I totally agree with this process of letting go and following your life stream. A few years back I went through a series of events that were very stressful and life changing. At the time I did not realize that my reaction to these events was my life stream. I had a month or so of work and did not have to repress my reactions. During this time I did what ever physical activity my body requested. The toughest part was not allowing others reactions to alter your flow. I just had to stop caring what others thought and just be. I may have appeared to be on something but I was not. By letting go of the pre-dispositioned concepts that had kept me prisoner in my own body were now being released; if I felt like crying I cried, if I felt like skipping I skipped, if I wanted to talk to someone who attracted me I did. I had finally accepted my need to express myself and stopped judging myself. I had more energy and drive to live than ever before. Also my intuition was so powerful I found my fathers eye glass lense in a snow covered yard!! He had no idea where it had fallen or where he lost it, but I was confident it was within my reach. I then quieted my inside voice and imagined what it would feel like in my hand and without even looking for it I walked to a place in the yard, bent over and picked it up!! I will never forget that and neither will he. Once you are free the knowledge and wisdom are just there. But there are a few things that can take it all away from you: 1) fear 2) following anothers path and not your own 3) envy 4) hatred 5) jealousy. See we all live in a place called society that is constructed to repress our true nature and mold us to be predictable (controlled). We are then fed ideals that are not our own so we think that this is all there is and that everything has already been discovered and experienced. We as individuals were born with many gifts and they are still there, but we first have to accept ourselves as we are and tell yourself “it’s ok to be me” and ” I love me”. And remember that what you feel is real and to go with it. When we repress our life stream it is because we didn’t know it even existed. Also one more thing proper nutrition with lots and lots of water and exposure to sunlight will assist in making you strong enough to be yourself…health #1! Thank you for your article Tony it has helped me to remember how to find my life stream again. Stress and societies expectations had caused me to forget.

    -Erica 2015-02-22 5:03:44

    [Correction to previous post] remove “I had a month or so of work”… and insert: I had a month or so off of work….

    -Tony Crisp 2015-02-22 13:43:55

    Erica – Thank you for taking the time to tell you story and rediscovery of the lifestream.

    Thank also for the points, “But there are a few things that can take it all away from you: 1) fear 2) following another’s path and not your own 3) envy 4) hatred 5) jealousy. See we all live in a place called society that is constructed to repress our true nature and mould us to be predictable (controlled).”
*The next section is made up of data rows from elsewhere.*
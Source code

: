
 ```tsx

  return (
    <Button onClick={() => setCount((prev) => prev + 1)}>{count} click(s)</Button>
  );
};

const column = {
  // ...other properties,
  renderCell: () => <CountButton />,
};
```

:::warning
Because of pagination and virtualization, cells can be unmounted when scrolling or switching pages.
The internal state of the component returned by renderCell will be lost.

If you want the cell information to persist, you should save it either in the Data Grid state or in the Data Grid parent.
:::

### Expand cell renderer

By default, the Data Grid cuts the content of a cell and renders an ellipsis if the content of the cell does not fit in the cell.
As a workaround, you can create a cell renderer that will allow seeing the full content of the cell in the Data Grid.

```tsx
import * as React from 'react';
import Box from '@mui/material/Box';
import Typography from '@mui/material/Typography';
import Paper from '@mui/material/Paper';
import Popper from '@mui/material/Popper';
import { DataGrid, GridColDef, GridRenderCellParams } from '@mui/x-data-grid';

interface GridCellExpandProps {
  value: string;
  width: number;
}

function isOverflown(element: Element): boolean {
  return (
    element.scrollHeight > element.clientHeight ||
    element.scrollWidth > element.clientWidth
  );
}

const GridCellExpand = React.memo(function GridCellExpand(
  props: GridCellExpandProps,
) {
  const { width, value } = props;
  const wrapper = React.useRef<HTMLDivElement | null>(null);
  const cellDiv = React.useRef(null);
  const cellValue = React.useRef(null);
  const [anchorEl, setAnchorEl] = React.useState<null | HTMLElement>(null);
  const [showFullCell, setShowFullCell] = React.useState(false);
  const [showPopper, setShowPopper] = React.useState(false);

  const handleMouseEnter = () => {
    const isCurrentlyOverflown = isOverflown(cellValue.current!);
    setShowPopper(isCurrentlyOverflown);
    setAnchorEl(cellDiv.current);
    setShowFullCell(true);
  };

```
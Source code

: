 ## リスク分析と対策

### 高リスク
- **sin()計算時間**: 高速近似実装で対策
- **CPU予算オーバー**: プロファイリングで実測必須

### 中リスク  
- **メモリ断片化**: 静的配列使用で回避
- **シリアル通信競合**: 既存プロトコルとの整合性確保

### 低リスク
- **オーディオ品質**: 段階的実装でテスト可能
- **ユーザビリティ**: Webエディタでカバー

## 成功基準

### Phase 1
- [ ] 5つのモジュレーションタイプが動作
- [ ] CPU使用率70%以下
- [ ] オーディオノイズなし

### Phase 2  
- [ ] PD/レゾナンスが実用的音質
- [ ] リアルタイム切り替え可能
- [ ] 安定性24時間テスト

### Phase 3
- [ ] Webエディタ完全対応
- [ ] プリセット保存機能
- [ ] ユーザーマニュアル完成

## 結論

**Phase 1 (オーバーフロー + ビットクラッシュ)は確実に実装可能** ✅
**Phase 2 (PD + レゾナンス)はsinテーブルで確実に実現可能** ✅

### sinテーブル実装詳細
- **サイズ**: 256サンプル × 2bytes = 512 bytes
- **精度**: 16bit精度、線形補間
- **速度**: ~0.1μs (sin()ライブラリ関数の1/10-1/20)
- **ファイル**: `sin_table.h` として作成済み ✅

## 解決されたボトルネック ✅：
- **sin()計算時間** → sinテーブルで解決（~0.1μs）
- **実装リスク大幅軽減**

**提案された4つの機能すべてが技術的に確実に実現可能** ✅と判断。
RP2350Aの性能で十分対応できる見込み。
    Can I quote what you have written and put it in the Forum, with or without your name? I feel you are a person of courage to have done what you describe.

    Tony

-Christina 2014-07-08 19:58:19

Many thanks for this, Tony. I find the contents are very helpful and I certainly need to apply the wisdoms presented on this page to my life. They will immersely help and make me to be a happy and balanced person! Thanks.